Group-sharing, not Group-think: Understanding Foreign Policy Decision-Making through a Social Sharedness Approach

Luís da Vinha

Abstract

The concept of groupthink has dominated much of group research in Foreign Policy Analysis (FPA). However, groupthink´s sucess and proliferation in academic and popular circles has led to some general misinterpretations of the concept itself. While Janis´groupthink concept has received a wide amount of attention throughout the years, it has also been subject to various strands of criticism. In fact, groupthink´s broad popularity has not been based on the success of research findings. Also, groupthink challenges much of the research of social psychology undertaken in recent decades which reveals that particular group dynamics can actually contribute to more efficient decision-making. In this paper we seek to demystify the groupthink phenomenon and present an alternative assessment of group dynamics in foreign policy decision-making.
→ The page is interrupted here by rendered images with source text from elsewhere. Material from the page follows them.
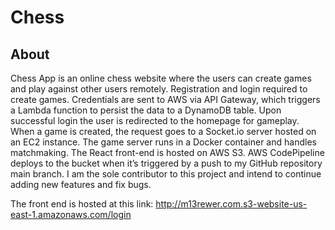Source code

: # Chess

## About

Chess App is an online chess website where the users can create games
and play against other users remotely. Registration and login required to create games.
Credentials are sent to AWS via API Gateway, which triggers a Lambda function to persist the
data to a DynamoDB table. Upon successful login the user is redirected to the homepage for
gameplay. When a game is created, the request goes to a Socket.io server hosted on an EC2
instance. The game server runs in a Docker container and handles matchmaking. The React
front-end is hosted on AWS S3. AWS CodePipeline deploys to the bucket when it’s triggered by a
push to my GitHub repository main branch. I am the sole contributor to this project and intend to
continue adding new features and fix bugs.

The front end is hosted at this link: http://m13rewer.com.s3-website-us-east-1.amazonaws.com/login

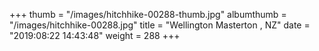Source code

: +++
thumb = "/images/hitchhike-00288-thumb.jpg"
albumthumb = "/images/hitchhike-00288.jpg"
title = "Wellington Masterton , NZ"
date = "2019:08:22 14:43:48"
weight = 288
+++
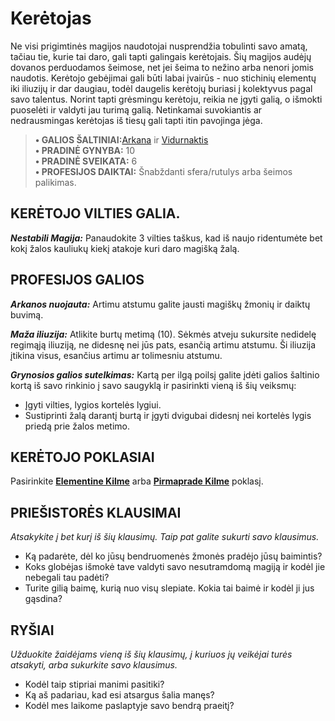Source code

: # Kerėtojas

Ne visi prigimtinės magijos naudotojai nusprendžia tobulinti savo amatą, tačiau tie, kurie tai daro, gali tapti galingais kerėtojais. Šių magijos audėjų dovanos perduodamos šeimose, net jei šeima to nežino arba nenori jomis naudotis. Kerėtojo gebėjimai gali būti labai įvairūs - nuo stichinių elementų iki iliuzijų ir dar daugiau, todėl daugelis kerėtojų buriasi į kolektyvus pagal savo talentus. Norint tapti grėsmingu kerėtoju, reikia ne įgyti galią, o išmokti puoselėti ir valdyti jau turimą galią. Netinkamai suvokiantis ar nedrausmingas kerėtojas iš tiesų gali tapti itin pavojinga jėga.

> **• GALIOS ŠALTINIAI:**[Arkana](Arkana.md) ir [Vidurnaktis](Vidurnaktis.md)  
> **• PRADINĖ GYNYBA:** 10  
> **• PRADINĖ SVEIKATA:** 6  
> **• PROFESIJOS DAIKTAI:** Šnabždanti sfera/rutulys arba šeimos palikimas.

## KERĖTOJO VILTIES GALIA.

***Nestabili Magija:*** Panaudokite 3 vilties taškus, kad iš naujo ridentumėte bet kokį žalos kauliukų kiekį atakoje kuri daro magišką žalą.

## PROFESIJOS GALIOS

***Arkanos nuojauta:*** Artimu atstumu galite jausti magiškų žmonių ir daiktų buvimą.

***Maža iliuzija:*** Atlikite burtų metimą (10). Sėkmės atveju sukursite nedidelę regimąją iliuziją, ne didesnę nei jūs pats, esančią artimu atstumu. Ši iliuzija įtikina visus, esančius artimu ar tolimesniu atstumu.

***Grynosios galios sutelkimas:*** Kartą per ilgą poilsį galite įdėti galios šaltinio kortą iš savo rinkinio į savo saugyklą ir pasirinkti vieną iš šių veiksmų:

- Įgyti vilties, lygios kortelės lygiui.
- Sustiprinti žalą darantį burtą ir įgyti dvigubai didesnį nei kortelės lygis priedą prie žalos metimo.

## KERĖTOJO POKLASIAI

Pasirinkite **[Elementine Kilme](Elementine%20Kilme.md)** arba **[Pirmaprade Kilme](Pirmaprade%20Kilme.md)** poklasį.

## PRIEŠISTORĖS KLAUSIMAI

*Atsakykite į bet kurį iš šių klausimų. Taip pat galite sukurti savo klausimus.*

- Ką padarėte, dėl ko jūsų bendruomenės žmonės pradėjo jūsų baimintis?
- Koks globėjas išmokė tave valdyti savo nesutramdomą magiją ir kodėl jie nebegali tau padėti?
- Turite gilią baimę, kurią nuo visų slepiate. Kokia tai baimė ir kodėl ji jus gąsdina?

## RYŠIAI

*Užduokite žaidėjams vieną iš šių klausimų, į kuriuos jų veikėjai turės atsakyti, arba sukurkite savo klausimus.*

- Kodėl taip stipriai manimi pasitiki?
- Ką aš padariau, kad esi atsargus šalia manęs?
- Kodėl mes laikome paslaptyje savo bendrą praeitį?
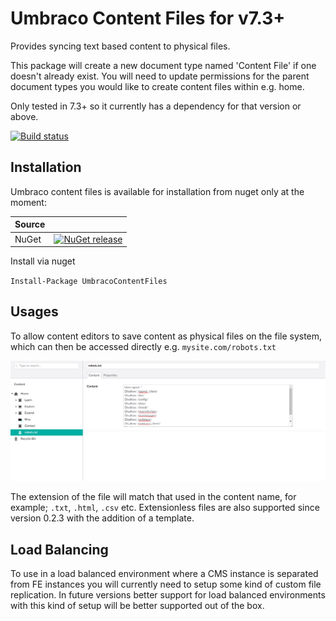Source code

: # Umbraco Content Files for v7.3+
Provides syncing text based content to physical files. 

This package will create a new document type named 'Content File' if one doesn't already exist. 
You will need to update permissions for the parent document types you would like to create content files within e.g. home.

Only tested in 7.3+ so it currently has a dependency for that version or above.

[![Build status](https://ci.appveyor.com/api/projects/status/3ngp3mxc0cishqkw?svg=true)](https://ci.appveyor.com/project/BarFoo/UmbracoContentFiles)

## Installation
Umbraco content files is available for installation from nuget only at the moment:

| Source      |             |
|-------------|-------------|
| NuGet       | [![NuGet release](https://img.shields.io/nuget/v/UmbracoContentFiles.svg)](https://www.nuget.org/packages/UmbracoContentFiles)|

Install via nuget

`Install-Package UmbracoContentFiles`

## Usages
To allow content editors to save content as physical files on the file system, which can then be accessed directly e.g. `mysite.com/robots.txt`

![alt text](https://raw.githubusercontent.com/BarFoo/UmbracoContentFiles/master/docs/screen1.PNG "Screenshot 1")

The extension of the file will match that used in the content name, for example; `.txt`, `.html`, `.csv` etc. Extensionless files are also supported since version 0.2.3 with the addition of a template.

## Load Balancing

To use in a load balanced environment where a CMS instance is separated from FE instances you will currently need to setup some kind of custom file replication. In future versions better support for load balanced environments with this kind of setup will be better supported out of the box.
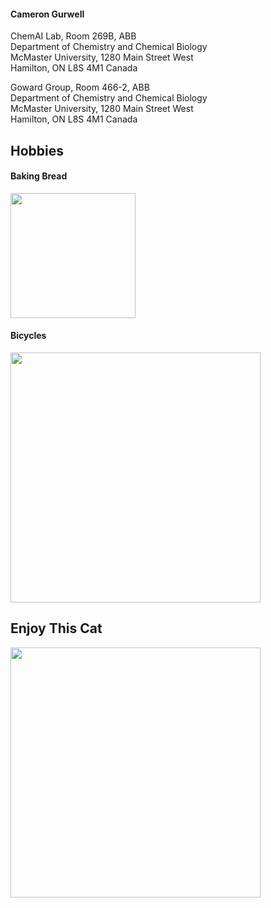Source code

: #### Cameron Gurwell

ChemAI Lab, Room 269B, ABB\
Department of Chemistry and Chemical Biology\
McMaster University, 1280 Main Street West\
Hamilton, ON L8S 4M1 Canada

Goward Group, Room 466-2, ABB\
Department of Chemistry and Chemical Biology\
McMaster University, 1280 Main Street West\
Hamilton, ON L8S 4M1 Canada



## Hobbies
#### Baking Bread <br>
  <img src='https://github.com/Camgur/Camgur/assets/156104897/25f27718-8d14-4069-b60e-11582b1ca01e' width='200'> <br>
#### Bicycles <br>
  <img src='https://github.com/Camgur/Camgur/assets/156104897/b69083e3-19a2-47b0-91bf-d700d49d0e13' width='400'> <br>

## Enjoy This Cat

<img src='https://github.com/Camgur/Camgur/assets/156104897/80094be9-9c71-4a03-b954-cbc0f9851962' width='400'>


<!--
**Camgur/Camgur** is a ✨ _special_ ✨ repository because its `README.md` (this file) appears on your GitHub profile.

Here are some ideas to get you started:

- 🔭 I’m currently working on ...
- 🌱 I’m currently learning ...
- 👯 I’m looking to collaborate on ...
- 🤔 I’m looking for help with ...
- 💬 Ask me about ...
- 📫 How to reach me: ...
- 😄 Pronouns: ...
- ⚡ Fun fact: ...
-->
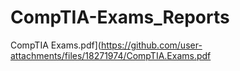 # CompTIA-Exams_Reports

CompTIA Exams.pdf](https://github.com/user-attachments/files/18271974/CompTIA.Exams.pdf
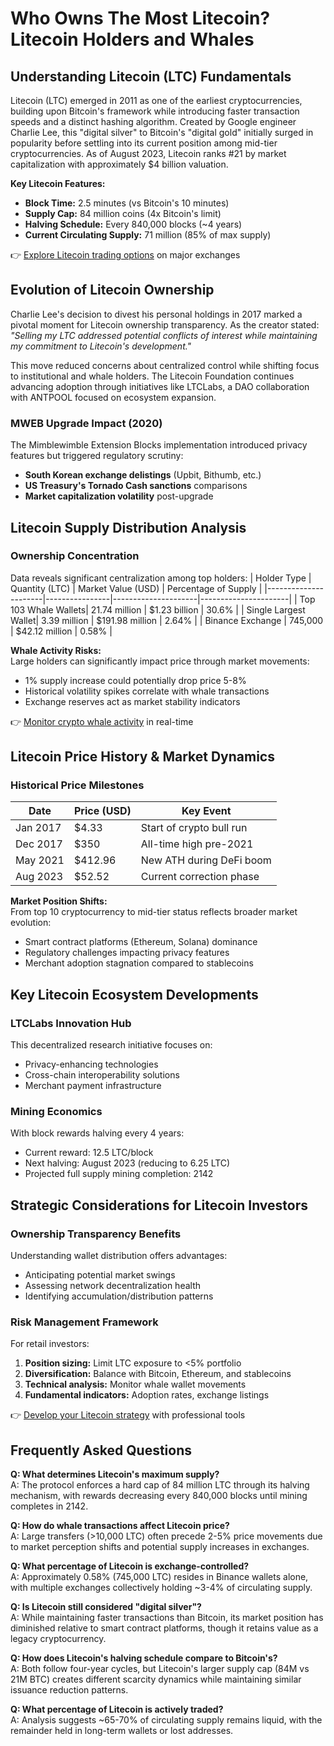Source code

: # Who Owns The Most Litecoin? Litecoin Holders and Whales

## Understanding Litecoin (LTC) Fundamentals

Litecoin (LTC) emerged in 2011 as one of the earliest cryptocurrencies, building upon Bitcoin's framework while introducing faster transaction speeds and a distinct hashing algorithm. Created by Google engineer Charlie Lee, this "digital silver" to Bitcoin's "digital gold" initially surged in popularity before settling into its current position among mid-tier cryptocurrencies. As of August 2023, Litecoin ranks #21 by market capitalization with approximately $4 billion valuation.

**Key Litecoin Features:**  
- **Block Time:** 2.5 minutes (vs Bitcoin's 10 minutes)  
- **Supply Cap:** 84 million coins (4x Bitcoin's limit)  
- **Halving Schedule:** Every 840,000 blocks (~4 years)  
- **Current Circulating Supply:** 71 million (85% of max supply)  

👉 [Explore Litecoin trading options](https://bit.ly/okx-bonus) on major exchanges  

## Evolution of Litecoin Ownership

Charlie Lee's decision to divest his personal holdings in 2017 marked a pivotal moment for Litecoin ownership transparency. As the creator stated:  
_"Selling my LTC addressed potential conflicts of interest while maintaining my commitment to Litecoin's development."_  

This move reduced concerns about centralized control while shifting focus to institutional and whale holders. The Litecoin Foundation continues advancing adoption through initiatives like LTCLabs, a DAO collaboration with ANTPOOL focused on ecosystem expansion.

### MWEB Upgrade Impact (2020)  
The Mimblewimble Extension Blocks implementation introduced privacy features but triggered regulatory scrutiny:
- **South Korean exchange delistings** (Upbit, Bithumb, etc.)
- **US Treasury's Tornado Cash sanctions** comparisons
- **Market capitalization volatility** post-upgrade

## Litecoin Supply Distribution Analysis

### Ownership Concentration  
Data reveals significant centralization among top holders:
| Holder Type          | Quantity (LTC) | Market Value (USD) | Percentage of Supply |
|----------------------|----------------|---------------------|----------------------|
| Top 103 Whale Wallets| 21.74 million  | $1.23 billion       | 30.6%                |
| Single Largest Wallet| 3.39 million   | $191.98 million     | 2.64%                |
| Binance Exchange     | 745,000        | $42.12 million      | 0.58%                |

**Whale Activity Risks:**  
Large holders can significantly impact price through market movements:
- 1% supply increase could potentially drop price 5-8%
- Historical volatility spikes correlate with whale transactions
- Exchange reserves act as market stability indicators

👉 [Monitor crypto whale activity](https://bit.ly/okx-bonus) in real-time  

## Litecoin Price History & Market Dynamics

### Historical Price Milestones  
| Date          | Price (USD) | Key Event                          |
|---------------|-------------|------------------------------------|
| Jan 2017      | $4.33       | Start of crypto bull run           |
| Dec 2017      | $350        | All-time high pre-2021             |
| May 2021      | $412.96     | New ATH during DeFi boom           |
| Aug 2023      | $52.52      | Current correction phase           |

**Market Position Shifts:**  
From top 10 cryptocurrency to mid-tier status reflects broader market evolution:
- Smart contract platforms (Ethereum, Solana) dominance
- Regulatory challenges impacting privacy features
- Merchant adoption stagnation compared to stablecoins

## Key Litecoin Ecosystem Developments

### LTCLabs Innovation Hub  
This decentralized research initiative focuses on:
- Privacy-enhancing technologies
- Cross-chain interoperability solutions
- Merchant payment infrastructure

### Mining Economics  
With block rewards halving every 4 years:
- Current reward: 12.5 LTC/block
- Next halving: August 2023 (reducing to 6.25 LTC)
- Projected full supply mining completion: 2142

## Strategic Considerations for Litecoin Investors

### Ownership Transparency Benefits  
Understanding wallet distribution offers advantages:
- Anticipating potential market swings
- Assessing network decentralization health
- Identifying accumulation/distribution patterns

### Risk Management Framework  
For retail investors:
1. **Position sizing:** Limit LTC exposure to <5% portfolio
2. **Diversification:** Balance with Bitcoin, Ethereum, and stablecoins
3. **Technical analysis:** Monitor whale wallet movements
4. **Fundamental indicators:** Adoption rates, exchange listings

👉 [Develop your Litecoin strategy](https://bit.ly/okx-bonus) with professional tools  

## Frequently Asked Questions  

**Q: What determines Litecoin's maximum supply?**  
A: The protocol enforces a hard cap of 84 million LTC through its halving mechanism, with rewards decreasing every 840,000 blocks until mining completes in 2142.

**Q: How do whale transactions affect Litecoin price?**  
A: Large transfers (>10,000 LTC) often precede 2-5% price movements due to market perception shifts and potential supply increases in exchanges.

**Q: What percentage of Litecoin is exchange-controlled?**  
A: Approximately 0.58% (745,000 LTC) resides in Binance wallets alone, with multiple exchanges collectively holding ~3-4% of circulating supply.

**Q: Is Litecoin still considered "digital silver"?**  
A: While maintaining faster transactions than Bitcoin, its market position has diminished relative to smart contract platforms, though it retains value as a legacy cryptocurrency.

**Q: How does Litecoin's halving schedule compare to Bitcoin's?**  
A: Both follow four-year cycles, but Litecoin's larger supply cap (84M vs 21M BTC) creates different scarcity dynamics while maintaining similar issuance reduction patterns.

**Q: What percentage of Litecoin is actively traded?**  
A: Analysis suggests ~65-70% of circulating supply remains liquid, with the remainder held in long-term wallets or lost addresses.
We argue in favour of adopting a social cognition approach which can advance our understanding of how decision-making groups define the particular challenges that they face in the international political environment. More precisely, we present a conceptual framework based on social sharing mechanisms for comprehending how groups develop the problem representations that inform their foreign policy decisions. Ultimately, we seek to highlight the positive contributions of groups dynamics in effective decision-making.

Key-words: group decision-making, groupthink, integration process, social psychology, social, sharing.